This surprised me, actually - 
I was excited, but loving nearly every track off one of their albums is a definite first for me.
-MODERN TIMES REPACKAGE ON 20 DEC ASDLJFWL


Trying to get back into the reading habit.
Attempt #1 was Extremely Loud and Incredibly Close,
which was... a bit of a disappointment, to say the least. D:
Occasional moments of promise (beautifully-expressed thoughts, an interesting - if caricatured - main character)
but ugh so painfully pretentious,
especially that whole subplot about mute grandpa
and that useless scene about the bombings and the escaped zoo animals 
(which I remember for all the wrong reasons).
Very Miss-Miss-lookie-I-can-write! tryhard.

Attempt #2: So I decided to borrow the first book that caught my eye, commercial or otherwise,
and ended up with Let The Right One In (I know, something like 4-5 years late).
About a third of the way through now and it's difficult going (the ugliness is kind of suffocating) 
but it is bald and chilling and just all-round fab.
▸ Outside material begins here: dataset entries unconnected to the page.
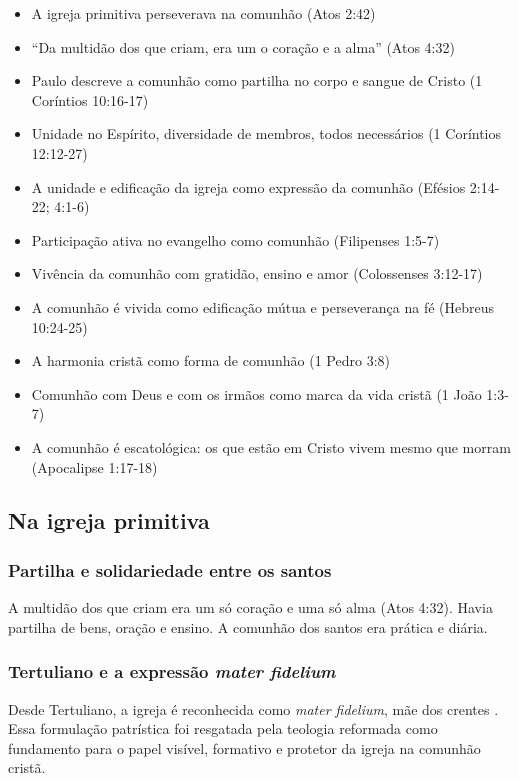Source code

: \begin{itemize}
\item A igreja primitiva perseverava na comunhão (Atos 2:42)
\item ``Da multidão dos que criam, era um o coração e a alma'' (Atos 4:32)
\item Paulo descreve a comunhão como partilha no corpo e sangue de Cristo (1 Coríntios 10:16-17)
\item Unidade no Espírito, diversidade de membros, todos necessários (1 Coríntios 12:12-27)
\item A unidade e edificação da igreja como expressão da comunhão (Efésios 2:14-22; 4:1-6)
\item Participação ativa no evangelho como comunhão (Filipenses 1:5-7)
\item Vivência da comunhão com gratidão, ensino e amor (Colossenses 3:12-17)
\item A comunhão é vivida como edificação mútua e perseverança na fé (Hebreus 10:24-25)
\item A harmonia cristã como forma de comunhão (1 Pedro 3:8)
\item Comunhão com Deus e com os irmãos como marca da vida cristã (1 João 1:3-7)
\item A comunhão é escatológica: os que estão em Cristo vivem mesmo que morram (Apocalipse 1:17-18)
\end{itemize}

\subsection{Na igreja primitiva}

\subsubsection{Partilha e solidariedade entre os santos}
A multidão dos que criam era um só coração e uma só alma (Atos 4:32). Havia partilha de bens, oração e ensino. A comunhão dos santos era prática e diária.

\subsubsection{Tertuliano e a expressão \textit{mater fidelium}}
Desde Tertuliano, a igreja é reconhecida como \textit{mater fidelium}, mãe dos crentes \cite{bavinck2012}. Essa formulação patrística foi resgatada pela teologia reformada como fundamento para o papel visível, formativo e protetor da igreja na comunhão cristã.

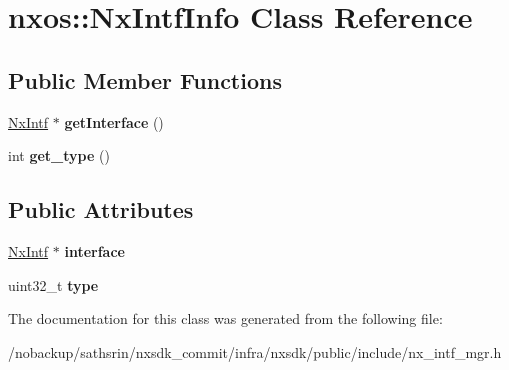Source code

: \hypertarget{classnxos_1_1NxIntfInfo}{\section{nxos\-:\-:Nx\-Intf\-Info Class Reference}
\label{classnxos_1_1NxIntfInfo}
}
\subsection*{Public Member Functions}
\begin{DoxyCompactItemize}
\item 
\hypertarget{classnxos_1_1NxIntfInfo_a95a341994cb39c50fb1871cd8db6bf1d}{\hyperlink{classnxos_1_1NxIntf}{Nx\-Intf} $\ast$ {\bfseries get\-Interface} ()}\label{classnxos_1_1NxIntfInfo_a95a341994cb39c50fb1871cd8db6bf1d}

\item 
\hypertarget{classnxos_1_1NxIntfInfo_a392cdbbbaac678396336756fcbbd6b04}{int {\bfseries get\-\_\-type} ()}\label{classnxos_1_1NxIntfInfo_a392cdbbbaac678396336756fcbbd6b04}

\end{DoxyCompactItemize}
\subsection*{Public Attributes}
\begin{DoxyCompactItemize}
\item 
\hypertarget{classnxos_1_1NxIntfInfo_a086ba305d509be3dff761cdef6fbf7df}{\hyperlink{classnxos_1_1NxIntf}{Nx\-Intf} $\ast$ {\bfseries interface}}\label{classnxos_1_1NxIntfInfo_a086ba305d509be3dff761cdef6fbf7df}

\item 
\hypertarget{classnxos_1_1NxIntfInfo_a9c81840a5279a5246b69b7e6579e813f}{uint32\-\_\-t {\bfseries type}}\label{classnxos_1_1NxIntfInfo_a9c81840a5279a5246b69b7e6579e813f}

\end{DoxyCompactItemize}


The documentation for this class was generated from the following file\-:\begin{DoxyCompactItemize}
\item 
/nobackup/sathsrin/nxsdk\-\_\-commit/infra/nxsdk/public/include/nx\-\_\-intf\-\_\-mgr.\-h\end{DoxyCompactItemize}
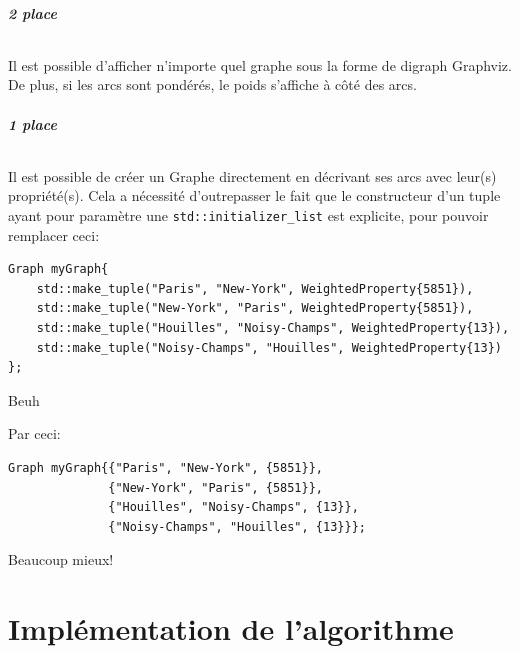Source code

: \documentclass[french]{article}
\begin{document}
\subsubsection{2\ieme{} place}

\paragraph{} Il est possible d'afficher n'importe quel graphe sous la forme de
digraph Graphviz. De plus, si les arcs sont pondérés, le poids s'affiche à côté
des arcs.

\subsubsection{1\iere{} place}

\paragraph{} Il est possible de créer un Graphe directement en décrivant ses
arcs avec leur(s) propriété(s). Cela a nécessité d'outrepasser le fait que le
constructeur d'un tuple ayant pour paramètre une
\texttt{std::initializer_list} est explicite, pour pouvoir remplacer
ceci:

\begin{listing}[H]
\begin{verbatim}
Graph myGraph{
	std::make_tuple("Paris", "New-York", WeightedProperty{5851}),
	std::make_tuple("New-York", "Paris", WeightedProperty{5851}),
	std::make_tuple("Houilles", "Noisy-Champs", WeightedProperty{13}),
	std::make_tuple("Noisy-Champs", "Houilles", WeightedProperty{13})
};
\end{verbatim}
\caption{Beuh}
\label{tsp:beuh}
\end{listing}

Par ceci:

\begin{listing}[H]
\begin{verbatim}
Graph myGraph{{"Paris", "New-York", {5851}},
              {"New-York", "Paris", {5851}},
              {"Houilles", "Noisy-Champs", {13}},
              {"Noisy-Champs", "Houilles", {13}}};
\end{verbatim}
\caption{Beaucoup mieux!}
\label{tsp:better}
\end{listing}

\part{Implémentation de l'algorithme}
\end{document}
Then I gave up the indiscriminate gig and borrowed an Auster book. :3


ETA: 
Finished Let The Right One In.

Getting the brickbats out of the way: 
1) It sort of ran out of speed in the last third.
Something to do with the multiple parallel storylines and brief lapses into floridity, I think.
2) Appreciated the devotion to detail, but the vampire mythology was a tad too neat/complete
(by the end I pm know exactly how vampires are made, why stakes kill, 
what bloodlust feels like(!) and why it's so difficult to resist, etc etc).
Leave something to the imagination pls :( 

But I loved it.
Actually remarked out loud at one point that this felt like the future of modern horror lit?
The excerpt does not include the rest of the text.